**TASK GOAL:** The answer must consist only of the lines from the line with "exactly where it" to the line with "Mailogger also works", both included, exactly as they stand below.

**GIVEN DATA:**
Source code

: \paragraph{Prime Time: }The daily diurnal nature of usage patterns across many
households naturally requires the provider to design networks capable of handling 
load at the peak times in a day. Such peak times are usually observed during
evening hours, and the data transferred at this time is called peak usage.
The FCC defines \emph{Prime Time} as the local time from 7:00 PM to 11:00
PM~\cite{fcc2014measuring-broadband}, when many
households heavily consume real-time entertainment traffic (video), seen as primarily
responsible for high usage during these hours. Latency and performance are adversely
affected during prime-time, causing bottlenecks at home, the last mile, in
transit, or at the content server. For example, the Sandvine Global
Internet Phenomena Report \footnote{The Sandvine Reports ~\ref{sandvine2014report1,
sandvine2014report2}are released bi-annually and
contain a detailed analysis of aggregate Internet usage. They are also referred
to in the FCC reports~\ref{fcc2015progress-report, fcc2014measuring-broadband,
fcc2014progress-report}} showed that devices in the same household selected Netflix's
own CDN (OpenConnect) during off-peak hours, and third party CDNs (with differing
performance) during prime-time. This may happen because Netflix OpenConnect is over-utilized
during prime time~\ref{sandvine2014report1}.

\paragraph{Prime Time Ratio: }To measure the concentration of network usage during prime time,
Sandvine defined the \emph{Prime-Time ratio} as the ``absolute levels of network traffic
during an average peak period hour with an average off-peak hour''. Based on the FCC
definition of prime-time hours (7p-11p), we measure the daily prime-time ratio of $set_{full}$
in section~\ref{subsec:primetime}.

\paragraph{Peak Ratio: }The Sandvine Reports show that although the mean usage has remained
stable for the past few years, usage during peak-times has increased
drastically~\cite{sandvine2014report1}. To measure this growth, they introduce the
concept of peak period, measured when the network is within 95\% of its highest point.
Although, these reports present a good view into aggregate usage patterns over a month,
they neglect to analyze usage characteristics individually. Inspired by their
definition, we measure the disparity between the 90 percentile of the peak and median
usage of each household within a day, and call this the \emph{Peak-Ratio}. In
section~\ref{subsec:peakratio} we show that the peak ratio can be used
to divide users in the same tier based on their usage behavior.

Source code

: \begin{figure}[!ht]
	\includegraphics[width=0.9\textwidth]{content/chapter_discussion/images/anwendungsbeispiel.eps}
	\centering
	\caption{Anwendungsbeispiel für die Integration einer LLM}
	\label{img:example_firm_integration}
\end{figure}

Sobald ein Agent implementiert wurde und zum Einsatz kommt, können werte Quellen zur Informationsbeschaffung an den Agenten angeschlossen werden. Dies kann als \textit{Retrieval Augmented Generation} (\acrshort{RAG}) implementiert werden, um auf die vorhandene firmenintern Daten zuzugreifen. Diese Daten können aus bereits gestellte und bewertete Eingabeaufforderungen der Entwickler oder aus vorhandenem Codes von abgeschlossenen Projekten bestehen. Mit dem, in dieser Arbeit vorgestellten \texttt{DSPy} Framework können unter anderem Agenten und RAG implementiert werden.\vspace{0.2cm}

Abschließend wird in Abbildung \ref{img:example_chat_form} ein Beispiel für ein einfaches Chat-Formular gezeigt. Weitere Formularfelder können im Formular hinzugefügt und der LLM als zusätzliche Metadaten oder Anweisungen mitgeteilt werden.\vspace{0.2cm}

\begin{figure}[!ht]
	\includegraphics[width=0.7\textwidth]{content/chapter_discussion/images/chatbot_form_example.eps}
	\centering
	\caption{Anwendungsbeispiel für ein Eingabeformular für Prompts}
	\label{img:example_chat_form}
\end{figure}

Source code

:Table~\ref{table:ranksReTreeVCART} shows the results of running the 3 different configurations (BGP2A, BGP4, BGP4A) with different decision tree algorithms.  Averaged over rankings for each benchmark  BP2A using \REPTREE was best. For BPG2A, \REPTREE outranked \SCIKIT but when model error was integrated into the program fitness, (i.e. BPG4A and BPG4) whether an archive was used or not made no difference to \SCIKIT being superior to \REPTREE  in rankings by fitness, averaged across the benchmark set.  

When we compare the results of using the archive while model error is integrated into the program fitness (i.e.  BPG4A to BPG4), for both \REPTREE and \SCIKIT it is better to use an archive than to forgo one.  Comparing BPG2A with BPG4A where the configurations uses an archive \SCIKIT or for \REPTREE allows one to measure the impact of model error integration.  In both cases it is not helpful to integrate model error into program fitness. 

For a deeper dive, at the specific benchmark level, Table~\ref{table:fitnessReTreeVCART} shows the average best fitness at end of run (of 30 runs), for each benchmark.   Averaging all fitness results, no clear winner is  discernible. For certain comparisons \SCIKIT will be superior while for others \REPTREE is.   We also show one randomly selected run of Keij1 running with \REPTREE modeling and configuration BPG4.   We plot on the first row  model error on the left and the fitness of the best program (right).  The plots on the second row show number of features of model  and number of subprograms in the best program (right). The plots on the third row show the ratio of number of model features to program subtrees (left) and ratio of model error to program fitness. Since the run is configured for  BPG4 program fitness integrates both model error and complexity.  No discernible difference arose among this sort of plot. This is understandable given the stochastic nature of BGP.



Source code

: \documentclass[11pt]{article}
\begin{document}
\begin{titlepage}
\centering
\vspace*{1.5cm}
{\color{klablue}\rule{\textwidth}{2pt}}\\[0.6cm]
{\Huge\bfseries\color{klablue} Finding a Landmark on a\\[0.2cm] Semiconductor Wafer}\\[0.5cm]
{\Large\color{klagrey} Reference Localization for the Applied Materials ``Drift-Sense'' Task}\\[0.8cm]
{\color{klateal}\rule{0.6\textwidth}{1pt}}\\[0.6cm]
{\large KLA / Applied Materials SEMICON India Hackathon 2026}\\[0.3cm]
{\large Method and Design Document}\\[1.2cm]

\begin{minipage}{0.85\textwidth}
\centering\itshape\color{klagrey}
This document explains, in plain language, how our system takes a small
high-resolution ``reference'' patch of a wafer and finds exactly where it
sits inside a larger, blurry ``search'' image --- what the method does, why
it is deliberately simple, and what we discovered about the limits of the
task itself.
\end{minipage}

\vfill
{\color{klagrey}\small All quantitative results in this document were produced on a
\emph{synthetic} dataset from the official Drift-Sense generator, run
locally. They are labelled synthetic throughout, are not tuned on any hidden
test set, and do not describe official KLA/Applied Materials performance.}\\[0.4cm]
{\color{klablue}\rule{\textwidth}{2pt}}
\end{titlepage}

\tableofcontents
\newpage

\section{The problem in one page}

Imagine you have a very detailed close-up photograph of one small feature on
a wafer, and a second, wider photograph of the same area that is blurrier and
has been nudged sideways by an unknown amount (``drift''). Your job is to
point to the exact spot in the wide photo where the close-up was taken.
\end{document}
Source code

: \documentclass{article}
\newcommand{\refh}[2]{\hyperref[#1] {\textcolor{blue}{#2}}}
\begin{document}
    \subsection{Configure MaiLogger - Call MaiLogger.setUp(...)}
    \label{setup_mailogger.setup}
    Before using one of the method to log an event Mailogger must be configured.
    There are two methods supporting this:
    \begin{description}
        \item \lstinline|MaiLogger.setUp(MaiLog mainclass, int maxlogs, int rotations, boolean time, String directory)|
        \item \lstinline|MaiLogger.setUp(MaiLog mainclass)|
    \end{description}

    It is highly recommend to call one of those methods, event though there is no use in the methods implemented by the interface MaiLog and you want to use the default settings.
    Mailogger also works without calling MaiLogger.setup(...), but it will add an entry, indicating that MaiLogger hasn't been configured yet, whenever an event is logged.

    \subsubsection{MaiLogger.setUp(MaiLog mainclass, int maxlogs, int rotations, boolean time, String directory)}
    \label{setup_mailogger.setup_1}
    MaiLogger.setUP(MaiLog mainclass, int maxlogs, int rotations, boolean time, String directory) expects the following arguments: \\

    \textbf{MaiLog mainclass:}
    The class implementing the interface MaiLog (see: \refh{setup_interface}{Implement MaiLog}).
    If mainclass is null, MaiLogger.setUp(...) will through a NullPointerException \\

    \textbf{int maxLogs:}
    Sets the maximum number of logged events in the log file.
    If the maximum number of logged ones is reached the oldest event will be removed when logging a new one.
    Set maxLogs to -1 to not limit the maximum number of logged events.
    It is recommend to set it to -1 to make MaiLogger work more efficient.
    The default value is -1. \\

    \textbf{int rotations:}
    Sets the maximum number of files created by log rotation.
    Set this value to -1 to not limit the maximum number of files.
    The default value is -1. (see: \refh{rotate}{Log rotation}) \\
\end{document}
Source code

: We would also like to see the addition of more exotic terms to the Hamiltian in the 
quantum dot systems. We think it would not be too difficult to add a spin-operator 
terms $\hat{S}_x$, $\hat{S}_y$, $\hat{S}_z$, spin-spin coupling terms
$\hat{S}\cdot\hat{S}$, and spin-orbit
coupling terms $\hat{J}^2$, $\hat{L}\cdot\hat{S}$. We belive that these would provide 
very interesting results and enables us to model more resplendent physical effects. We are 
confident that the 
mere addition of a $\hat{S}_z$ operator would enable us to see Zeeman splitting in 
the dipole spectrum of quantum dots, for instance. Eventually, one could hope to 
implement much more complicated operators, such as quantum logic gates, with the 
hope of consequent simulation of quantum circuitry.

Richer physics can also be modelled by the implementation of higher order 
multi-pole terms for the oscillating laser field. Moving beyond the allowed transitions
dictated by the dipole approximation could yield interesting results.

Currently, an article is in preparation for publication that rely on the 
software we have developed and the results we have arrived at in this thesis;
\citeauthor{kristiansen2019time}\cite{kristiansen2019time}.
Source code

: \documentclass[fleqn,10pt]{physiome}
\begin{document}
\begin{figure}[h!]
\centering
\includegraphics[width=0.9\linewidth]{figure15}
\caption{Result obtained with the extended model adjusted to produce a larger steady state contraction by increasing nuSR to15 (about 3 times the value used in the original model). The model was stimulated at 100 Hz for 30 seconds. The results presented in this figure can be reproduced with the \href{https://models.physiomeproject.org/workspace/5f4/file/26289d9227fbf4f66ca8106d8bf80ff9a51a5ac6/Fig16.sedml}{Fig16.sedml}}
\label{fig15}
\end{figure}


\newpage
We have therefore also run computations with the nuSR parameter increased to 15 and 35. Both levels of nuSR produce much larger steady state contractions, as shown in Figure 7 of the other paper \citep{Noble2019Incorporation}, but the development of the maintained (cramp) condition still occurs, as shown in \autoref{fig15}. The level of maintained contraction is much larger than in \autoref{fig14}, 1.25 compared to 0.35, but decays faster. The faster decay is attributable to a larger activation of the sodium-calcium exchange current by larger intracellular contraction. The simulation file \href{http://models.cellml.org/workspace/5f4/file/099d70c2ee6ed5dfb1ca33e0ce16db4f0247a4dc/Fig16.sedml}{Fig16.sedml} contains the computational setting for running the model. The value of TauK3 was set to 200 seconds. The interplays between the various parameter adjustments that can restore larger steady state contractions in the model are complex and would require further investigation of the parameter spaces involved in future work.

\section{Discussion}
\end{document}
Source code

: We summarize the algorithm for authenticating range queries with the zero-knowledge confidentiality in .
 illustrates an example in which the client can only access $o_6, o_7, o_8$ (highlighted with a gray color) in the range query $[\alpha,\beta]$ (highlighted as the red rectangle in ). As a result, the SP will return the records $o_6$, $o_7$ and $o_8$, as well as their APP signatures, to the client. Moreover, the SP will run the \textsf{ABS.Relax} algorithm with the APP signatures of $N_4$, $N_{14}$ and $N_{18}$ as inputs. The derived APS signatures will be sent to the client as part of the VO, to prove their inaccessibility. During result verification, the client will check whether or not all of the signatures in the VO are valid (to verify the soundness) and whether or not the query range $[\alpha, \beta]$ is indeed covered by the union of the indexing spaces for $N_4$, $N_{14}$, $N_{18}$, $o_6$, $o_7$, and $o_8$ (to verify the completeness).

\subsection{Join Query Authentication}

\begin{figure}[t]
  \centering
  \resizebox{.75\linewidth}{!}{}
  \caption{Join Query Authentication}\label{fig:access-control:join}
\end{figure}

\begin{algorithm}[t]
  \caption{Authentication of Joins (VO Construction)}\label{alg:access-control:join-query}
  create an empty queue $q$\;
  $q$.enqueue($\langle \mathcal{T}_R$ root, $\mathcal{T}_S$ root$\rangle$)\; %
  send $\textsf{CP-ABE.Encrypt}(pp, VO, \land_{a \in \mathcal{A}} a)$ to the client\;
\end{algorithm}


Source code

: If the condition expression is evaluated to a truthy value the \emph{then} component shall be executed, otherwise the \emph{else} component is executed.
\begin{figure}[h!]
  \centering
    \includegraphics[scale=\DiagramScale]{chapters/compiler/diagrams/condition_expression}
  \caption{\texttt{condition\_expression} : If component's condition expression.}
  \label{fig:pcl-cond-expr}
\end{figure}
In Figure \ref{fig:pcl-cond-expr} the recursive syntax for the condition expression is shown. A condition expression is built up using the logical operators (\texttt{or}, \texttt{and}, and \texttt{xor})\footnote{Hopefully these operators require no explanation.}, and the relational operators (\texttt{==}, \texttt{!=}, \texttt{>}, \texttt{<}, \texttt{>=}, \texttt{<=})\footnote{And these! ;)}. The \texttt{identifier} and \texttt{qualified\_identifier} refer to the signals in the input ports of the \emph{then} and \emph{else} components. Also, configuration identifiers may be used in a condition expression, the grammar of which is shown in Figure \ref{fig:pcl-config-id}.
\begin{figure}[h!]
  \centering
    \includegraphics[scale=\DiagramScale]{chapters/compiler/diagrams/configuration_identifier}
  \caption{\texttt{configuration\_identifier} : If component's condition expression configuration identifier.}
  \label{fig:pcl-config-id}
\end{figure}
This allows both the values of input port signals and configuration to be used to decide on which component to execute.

**TASK OUTPUT:**
high-resolution ``reference'' patch of a wafer and finds exactly where it
sits inside a larger, blurry ``search'' image --- what the method does, why
it is deliberately simple, and what we discovered about the limits of the
task itself.
\end{minipage}

\vfill
{\color{klagrey}\small All quantitative results in this document were produced on a
\emph{synthetic} dataset from the official Drift-Sense generator, run
locally. They are labelled synthetic throughout, are not tuned on any hidden
test set, and do not describe official KLA/Applied Materials performance.}\\[0.4cm]
{\color{klablue}\rule{\textwidth}{2pt}}
\end{titlepage}

\tableofcontents
\newpage

\section{The problem in one page}

Imagine you have a very detailed close-up photograph of one small feature on
a wafer, and a second, wider photograph of the same area that is blurrier and
has been nudged sideways by an unknown amount (``drift''). Your job is to
point to the exact spot in the wide photo where the close-up was taken.
\end{document}
Source code

: \documentclass{article}
\newcommand{\refh}[2]{\hyperref[#1] {\textcolor{blue}{#2}}}
\begin{document}
    \subsection{Configure MaiLogger - Call MaiLogger.setUp(...)}
    \label{setup_mailogger.setup}
    Before using one of the method to log an event Mailogger must be configured.
    There are two methods supporting this:
    \begin{description}
        \item \lstinline|MaiLogger.setUp(MaiLog mainclass, int maxlogs, int rotations, boolean time, String directory)|
        \item \lstinline|MaiLogger.setUp(MaiLog mainclass)|
    \end{description}

    It is highly recommend to call one of those methods, event though there is no use in the methods implemented by the interface MaiLog and you want to use the default settings.
    Mailogger also works without calling MaiLogger.setup(...), but it will add an entry, indicating that MaiLogger hasn't been configured yet, whenever an event is logged.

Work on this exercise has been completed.